İZMİR, Aydın ve Ödemiş arasına demiryolu hattı yapılacakken, Osmanlı Devleti'nin uygun şartlarda kredi arayışında olduğunu öğrenen Wagons-Lits temsilcileri bir görüşme ayarlayıp gelirler.
Kredi kullanmak yerine hattı kendilerinin inşa edeceğini ve nakit hiçbir taleplerinin olmadığını dile getirirler. Bu ilk etapta çok cazip bir tekliftir ancak "Altından ne çıkacak, niye bedava yapsınlar?" gibi sorular zihinlerde belirir.
Sonraki toplantıda diğer şartlar sıralanır: Hattı şirket yapacak, hat tamamlanıp tren seferleri başlayana kadar ödeme talep edilmeyecektir. Hat bittiğinde yolcu trenine 2 adet lüks vagon eklenecek ve bu vagonlardaki yolcu ücretini şirket belirleyecektir. Osmanlı Devleti, bu vagonların boş kalan koltuklarının ücretini garanti edecektir.
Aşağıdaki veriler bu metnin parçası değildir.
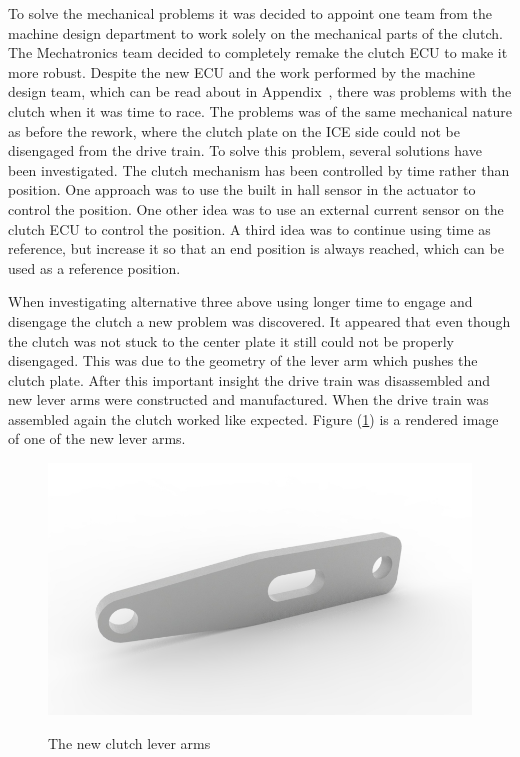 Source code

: To solve the mechanical problems it was decided to appoint one team from the
machine design department to work solely on the mechanical parts of the clutch.
The Mechatronics team decided to completely remake the clutch ECU to make it
more robust. Despite the new ECU and the work performed by the machine design
team, which can be read about in Appendix~\cite{MD_report}, there was problems
with the clutch when it was time to race. The problems was of the same
mechanical nature as before the rework, where the clutch plate on the ICE side
could not be disengaged from the drive train. To solve this problem, several
solutions have been investigated. The clutch mechanism has been controlled by
time rather than position. One approach was to use the built in hall sensor in
the actuator to control the position. One other idea was to use an external
current sensor on the clutch ECU to control the position. A third idea was to
continue using time as reference, but increase it so that an end position is
always reached, which can be used as a reference position.

When investigating alternative three above using longer time to engage and
disengage the clutch a new problem was discovered. It appeared that even though
the clutch was not stuck to the center plate it still could not be properly
disengaged. This was due to the geometry of the lever arm which pushes the
clutch plate.  After this important insight the drive train was disassembled and
new lever arms were constructed and manufactured. When the drive train was
assembled again the clutch worked like expected. Figure (\ref{fig:clutch}) is a
rendered image of one of the new lever arms.
\begin{figure}[H]
    \centering\label{fig:clutch}
    \includegraphics[width=1\textwidth]{./img/clutch}
    \caption{The new clutch lever arms}
\end{figure}
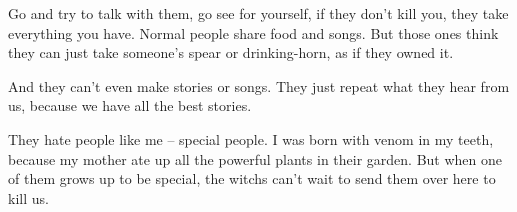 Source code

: \begin{multicols}{2}
\begin{exampletext}
Go and try to talk with them, go see for yourself, if they don't kill you, they take everything you have.
Normal people share food and songs.
But those ones think they can just take someone's spear or drinking-horn, as if they owned it.

And they can't even make stories or songs.
They just repeat what they hear from us, because we have all the best stories.

They hate people like me -- special people.
I was born with venom in my teeth, because my mother ate up all the powerful plants in their garden.
But when one of them grows up to be special, the \glspl{witch} can't wait to send them over here to kill us.

\end{exampletext}

\end{multicols}
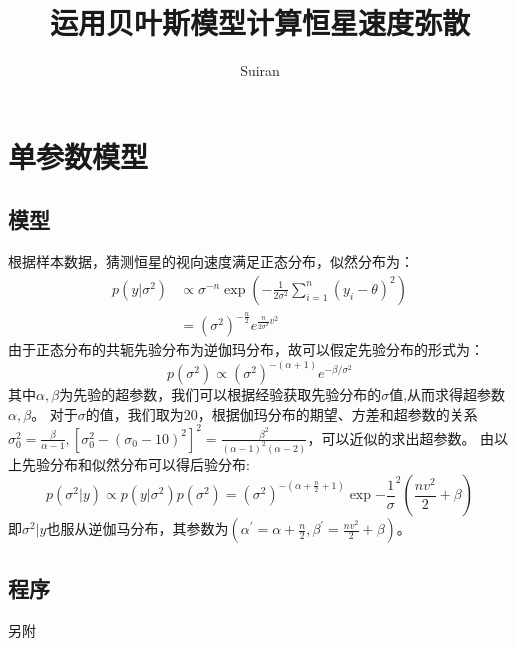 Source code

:\documentclass[12pt, letterpaper]{article}
\title{运用贝叶斯模型计算恒星速度弥散}
\author{Suiran}
\begin{document}
\maketitle

\newpage
\section{单参数模型}
\subsection{模型}
根据样本数据，猜测恒星的视向速度满足正态分布，似然分布为：
$$\begin{aligned}
p(y|\sigma^2)&\propto \sigma^{-n}\exp\left(-\frac{1}{2\sigma^2}\sum^{n}_{i=1}(y_i-\theta)^2\right) \\
&=(\sigma^2)^{-\frac{n}{2}}e^{\frac{n}{2\sigma^2}v^2} 
\end{aligned}
$$
由于正态分布的共轭先验分布为逆伽玛分布，故可以假定先验分布的形式为：
$$p(\sigma^2)\propto(\sigma^2)^{-(\alpha+1)}e^{-\beta/\sigma^2}$$
其中$\alpha,\beta$为先验的超参数，我们可以根据经验获取先验分布的$\sigma$值,从而求得超参数$\alpha,\beta$。
对于$\sigma$的值，我们取为20，根据伽玛分布的期望、方差和超参数的关系$\sigma^2_0=\frac{\beta}{\alpha-1},[\sigma_0^2-(\sigma_0-10)^2]^2=\frac{\beta^2}{(\alpha-1)^2(\alpha-2)}$，可以近似的求出超参数。
由以上先验分布和似然分布可以得后验分布:
$$p(\sigma^2|y)\propto p(y|\sigma^2)p(\sigma^2)=(\sigma^2)^{-(\alpha+\frac n2+1)}\exp{-\frac 1\sigma^2(\frac{nv^2}{2}+\beta)}$$
即$\sigma^2|y$也服从逆伽马分布，其参数为$(\alpha^{\prime}=\alpha+\frac n2,\beta^{\prime}=\frac{nv^2}{2}+\beta)$。
\subsection{程序}
另附
\end{document}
"Altı üstü 2 vagon, her türlü kâr ederiz" düşüncesiyle anlaşma, uluslararası mahkemeleri yetkili kılmak kaydıyla imzalanır.
Fikir babası Amerikalı George Pullman'ın adıyla anılan vagonlar sefere başlar. Şirket astronomik bir fiyat belirler ve Osmanlı Devleti ödemeyi yapar. Bu ödemeler Atatürk, İnönü, Menderes, Demirel ve Ecevit dönemlerinde de devam eder.
1982 yılında Tevfik Altınok Hazine Genel Sekreteri olduktan bir süre sonra önüne bir dosya gelir. Dosyanın kapağında "Wagon Li" yazmaktadır. Dosyayı açıp incelediğinde gözlerine inanamaz. Şirkete öyle bir imtiyaz verilmiştir ki, hazineden aldıkları para o hattı onlarca kez inşa edecek düzeye ulaşmıştır. Dosya, imtiyazın yenilenmesi talebiyle önüne gelmiştir. Tevfik Altınok dosyayı imzalamaz ve hazineyi büyük bir yükten kurtarır.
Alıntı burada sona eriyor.